Segment Start: Input material

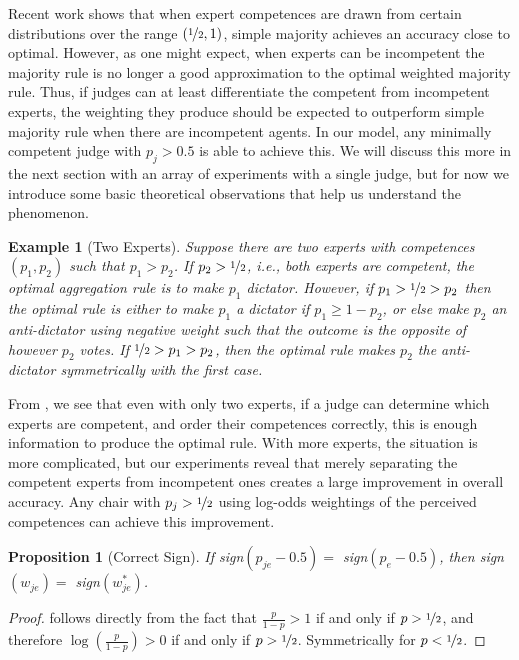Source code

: \documentclass[letterpaper]{article} %
\newtheorem{proposition}{Proposition}
\newtheorem{example}{Example}
\newcommand{\judge}{\ensuremath{j} }
\newcommand{\expert}{\ensuremath{e} }
\begin{document}
Recent work \cite{baharad2022one} shows that when expert competences are drawn from certain distributions over the range $(\nicefrac{1}{2}, 1)$, simple majority achieves an accuracy close to optimal.
%
However, as one might expect, when experts can be incompetent the majority rule is no longer a good approximation to the optimal weighted majority rule.
%
Thus, if judges can at least differentiate the competent from incompetent experts, the weighting they produce should be expected to outperform simple majority rule when there are incompetent agents. In our model, any minimally competent judge with $p_j > 0.5$ is able to achieve this.
%
We will discuss this more in the next section with an array of experiments with a single judge, but for now we introduce some basic theoretical observations that help us understand the phenomenon.

 \begin{example}[Two Experts]\label{example:two_experts}
 Suppose there are two experts with competences $(p_1, p_2)$ such that $p_1 > p_2$. If $p_2 > \nicefrac{1}{2}$, i.e., both experts are competent, the optimal aggregation rule is to make $p_1$ dictator. However, if $p_1 > \nicefrac{1}{2} > p_2$ then the optimal rule is either to make $p_1$ a dictator if $p_1 \geq 1 - p_2$, or else make $p_2$ an anti-dictator using negative weight such that the outcome is the opposite of however $p_2$ votes. If $\nicefrac{1}{2} > p_1 > p_2$, then the optimal rule makes $p_2$ the anti-dictator symmetrically with the first case.
 \end{example}

 From , we see that even with only two experts, if a judge can determine which experts are competent, and order their competences correctly, this is enough information to produce the optimal rule. With more experts, the situation is more complicated, but our experiments reveal that merely separating the competent experts from incompetent ones creates a large improvement in overall accuracy. Any chair with $p_j > \nicefrac{1}{2}$ using log-odds weightings of the perceived competences can achieve this improvement.

\begin{proposition}[Correct Sign]\label{prop:single_j_correct_sign}
 If sign$(p_{\judge \expert} - 0.5) = $ sign$(p_{\expert}-0.5)$, then sign$(w_{\judge \expert}) = $ sign$(w^*_{\judge \expert})$.
\end{proposition}

\begin{proof}
  follows directly from the fact that $\frac{p}{1-p} > 1$ if and only if $p > \nicefrac{1}{2}$, and therefore $\log(\frac{p}{1-p}) > 0$ if and only if $p > \nicefrac{1}{2}$. Symmetrically for $p < \nicefrac{1}{2}$.
\end{proof}
\end{document}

Segment End: Input material

Task requirements. Which lines above hold the string "more"? Show each of them.

Answer space.
We will discuss this more in the next section with an array of experiments with a single judge, but for now we introduce some basic theoretical observations that help us understand the phenomenon.
 From , we see that even with only two experts, if a judge can determine which experts are competent, and order their competences correctly, this is enough information to produce the optimal rule. With more experts, the situation is more complicated, but our experiments reveal that merely separating the competent experts from incompetent ones creates a large improvement in overall accuracy. Any chair with $p_j > \nicefrac{1}{2}$ using log-odds weightings of the perceived competences can achieve this improvement.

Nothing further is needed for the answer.